*** MATERIAL PROVIDED Section Begins ***
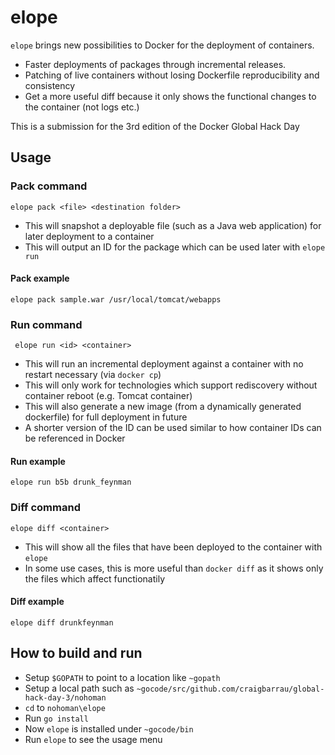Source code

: # elope

`elope` brings new possibilities to Docker for the deployment of containers.
* Faster deployments of packages through incremental releases.
* Patching of live containers without losing Dockerfile reproducibility and consistency
* Get a more useful diff because it only shows the functional changes to the container (not logs etc.)

This is a submission for the 3rd edition of the Docker Global Hack Day

## Usage
### Pack command 
`elope pack <file> <destination folder>`
* This will snapshot a deployable file (such as a Java web application) for later deployment to a container 
* This will output an ID for the package which can be used later with `elope run`

#### Pack example
`elope pack sample.war /usr/local/tomcat/webapps`

### Run command
` elope run <id> <container>`
* This will run an incremental deployment against a container with no restart necessary (via `docker cp`)
* This will only work for technologies which support rediscovery without container reboot (e.g. Tomcat container)
* This will also generate a new image (from a dynamically generated dockerfile) for full deployment in future 
* A shorter version of the ID can be used similar to how container IDs can be referenced in Docker

#### Run example
`elope run b5b drunk_feynman`

### Diff command
`elope diff <container>`
* This will show all the files that have been deployed to the container with `elope`
* In some use cases, this is more useful than `docker diff` as it shows only the files which affect functionatily

#### Diff example
`elope diff drunkfeynman`

## How to build and run
* Setup `$GOPATH` to point to a location like `~gopath`
* Setup a local path such as `~gocode/src/github.com/craigbarrau/global-hack-day-3/nohoman`
* `cd` to `nohoman\elope`
* Run `go install`
* Now `elope` is installed under `~gocode/bin`
* Run `elope` to see the usage menu

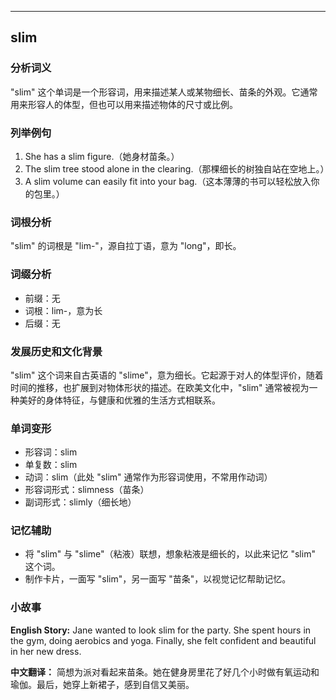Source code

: 
---------------
## slim
### 分析词义
"slim" 这个单词是一个形容词，用来描述某人或某物细长、苗条的外观。它通常用来形容人的体型，但也可以用来描述物体的尺寸或比例。

### 列举例句
1. She has a slim figure.（她身材苗条。）
2. The slim tree stood alone in the clearing.（那棵细长的树独自站在空地上。）
3. A slim volume can easily fit into your bag.（这本薄薄的书可以轻松放入你的包里。）

### 词根分析
"slim" 的词根是 "lim-"，源自拉丁语，意为 "long"，即长。

### 词缀分析
- 前缀：无
- 词根：lim-，意为长
- 后缀：无

### 发展历史和文化背景
"slim" 这个词来自古英语的 "slime"，意为细长。它起源于对人的体型评价，随着时间的推移，也扩展到对物体形状的描述。在欧美文化中，"slim" 通常被视为一种美好的身体特征，与健康和优雅的生活方式相联系。

### 单词变形
- 形容词：slim
- 单复数：slim
- 动词：slim（此处 "slim" 通常作为形容词使用，不常用作动词）
- 形容词形式：slimness（苗条）
- 副词形式：slimly（细长地）

### 记忆辅助
- 将 "slim" 与 "slime"（粘液）联想，想象粘液是细长的，以此来记忆 "slim" 这个词。
- 制作卡片，一面写 "slim"，另一面写 "苗条"，以视觉记忆帮助记忆。

### 小故事
**English Story:**
Jane wanted to look slim for the party. She spent hours in the gym, doing aerobics and yoga. Finally, she felt confident and beautiful in her new dress.

**中文翻译：**
简想为派对看起来苗条。她在健身房里花了好几个小时做有氧运动和瑜伽。最后，她穿上新裙子，感到自信又美丽。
*** MATERIAL PROVIDED Section Ends ***
From the listing above, pick out each line where the word "nohoman" appears.

* Setup a local path such as `~gocode/src/github.com/craigbarrau/global-hack-day-3/nohoman`
* `cd` to `nohoman\elope`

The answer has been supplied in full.